Dataset records:
Segment Open

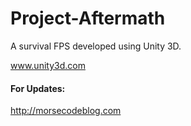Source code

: # Project-Aftermath
A survival FPS developed using Unity 3D.

www.unity3d.com

#### For Updates:
http://morsecodeblog.com
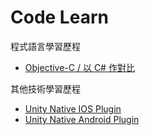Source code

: # Code Learn
程式語言學習歷程
- [Objective-C / 以 C# 作對比](objective-c-csharp.md)

其他技術學習歷程
- [Unity Native IOS Plugin](Unity-native-ios-plugin.md)
- [Unity Native Android Plugin](Unity-native-android-plugin.md)
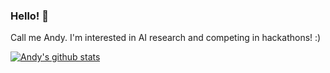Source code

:### Hello! 🍄

<!--
**andrealit/andrealit** is a ✨ _special_ ✨ repository because its `README.md` (this file) appears on your GitHub profile.

Here are some ideas to get you started:

- 🔭 I’m currently working on ...
- 🌱 I’m currently learning ...
- 👯 I’m looking to collaborate on ...
- 🤔 I’m looking for help with ...
- 💬 Ask me about ...
- 📫 How to reach me: ...
- 😄 Pronouns: ...
- ⚡ Fun fact: ...
-->

Call me Andy. I'm interested in AI research and competing in hackathons! :)

[![Andy's github stats](https://github-readme-stats.vercel.app/api?username=andrealit)](https://github.com/andrealit/github-readme-stats)
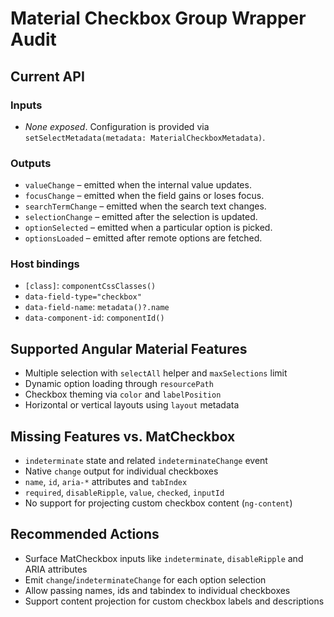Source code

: # Material Checkbox Group Wrapper Audit

## Current API

### Inputs

- _None exposed_. Configuration is provided via `setSelectMetadata(metadata: MaterialCheckboxMetadata)`.

### Outputs

- `valueChange` – emitted when the internal value updates.
- `focusChange` – emitted when the field gains or loses focus.
- `searchTermChange` – emitted when the search text changes.
- `selectionChange` – emitted after the selection is updated.
- `optionSelected` – emitted when a particular option is picked.
- `optionsLoaded` – emitted after remote options are fetched.

### Host bindings

- `[class]`: `componentCssClasses()`
- `data-field-type="checkbox"`
- `data-field-name`: `metadata()?.name`
- `data-component-id`: `componentId()`

## Supported Angular Material Features

- Multiple selection with `selectAll` helper and `maxSelections` limit
- Dynamic option loading through `resourcePath`
- Checkbox theming via `color` and `labelPosition`
- Horizontal or vertical layouts using `layout` metadata

## Missing Features vs. MatCheckbox

- `indeterminate` state and related `indeterminateChange` event
- Native `change` output for individual checkboxes
- `name`, `id`, `aria-*` attributes and `tabIndex`
- `required`, `disableRipple`, `value`, `checked`, `inputId`
- No support for projecting custom checkbox content (`ng-content`)

## Recommended Actions

- Surface MatCheckbox inputs like `indeterminate`, `disableRipple` and ARIA attributes
- Emit `change`/`indeterminateChange` for each option selection
- Allow passing names, ids and tabindex to individual checkboxes
- Support content projection for custom checkbox labels and descriptions
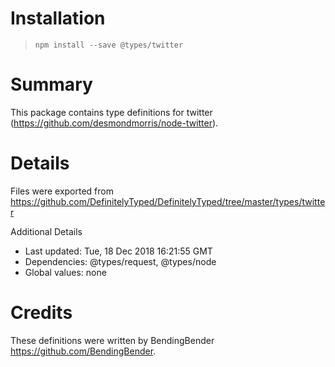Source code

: # Installation
> `npm install --save @types/twitter`

# Summary
This package contains type definitions for twitter (https://github.com/desmondmorris/node-twitter).

# Details
Files were exported from https://github.com/DefinitelyTyped/DefinitelyTyped/tree/master/types/twitter

Additional Details
 * Last updated: Tue, 18 Dec 2018 16:21:55 GMT
 * Dependencies: @types/request, @types/node
 * Global values: none

# Credits
These definitions were written by BendingBender <https://github.com/BendingBender>.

Segment Closed

**TASK INSTRUCTIONS:**
Word for word, restate the lines above from the one with "your GitHub profile." through the one with "- Allow passing", keeping both ends and dropping the pictures.

**TASK ANSWER:**
**andrealit/andrealit** is a ✨ _special_ ✨ repository because its `README.md` (this file) appears on your GitHub profile.

Here are some ideas to get you started:

- 🔭 I’m currently working on ...
- 🌱 I’m currently learning ...
- 👯 I’m looking to collaborate on ...
- 🤔 I’m looking for help with ...
- 💬 Ask me about ...
- 📫 How to reach me: ...
- 😄 Pronouns: ...
- ⚡ Fun fact: ...
-->

Call me Andy. I'm interested in AI research and competing in hackathons! :)

[![Andy's github stats](https://github-readme-stats.vercel.app/api?username=andrealit)](https://github.com/andrealit/github-readme-stats)
Source code

: # Material Checkbox Group Wrapper Audit

## Current API

### Inputs

- _None exposed_. Configuration is provided via `setSelectMetadata(metadata: MaterialCheckboxMetadata)`.

### Outputs

- `valueChange` – emitted when the internal value updates.
- `focusChange` – emitted when the field gains or loses focus.
- `searchTermChange` – emitted when the search text changes.
- `selectionChange` – emitted after the selection is updated.
- `optionSelected` – emitted when a particular option is picked.
- `optionsLoaded` – emitted after remote options are fetched.

### Host bindings

- `[class]`: `componentCssClasses()`
- `data-field-type="checkbox"`
- `data-field-name`: `metadata()?.name`
- `data-component-id`: `componentId()`

## Supported Angular Material Features

- Multiple selection with `selectAll` helper and `maxSelections` limit
- Dynamic option loading through `resourcePath`
- Checkbox theming via `color` and `labelPosition`
- Horizontal or vertical layouts using `layout` metadata

## Missing Features vs. MatCheckbox

- `indeterminate` state and related `indeterminateChange` event
- Native `change` output for individual checkboxes
- `name`, `id`, `aria-*` attributes and `tabIndex`
- `required`, `disableRipple`, `value`, `checked`, `inputId`
- No support for projecting custom checkbox content (`ng-content`)

## Recommended Actions

- Surface MatCheckbox inputs like `indeterminate`, `disableRipple` and ARIA attributes
- Emit `change`/`indeterminateChange` for each option selection
- Allow passing names, ids and tabindex to individual checkboxes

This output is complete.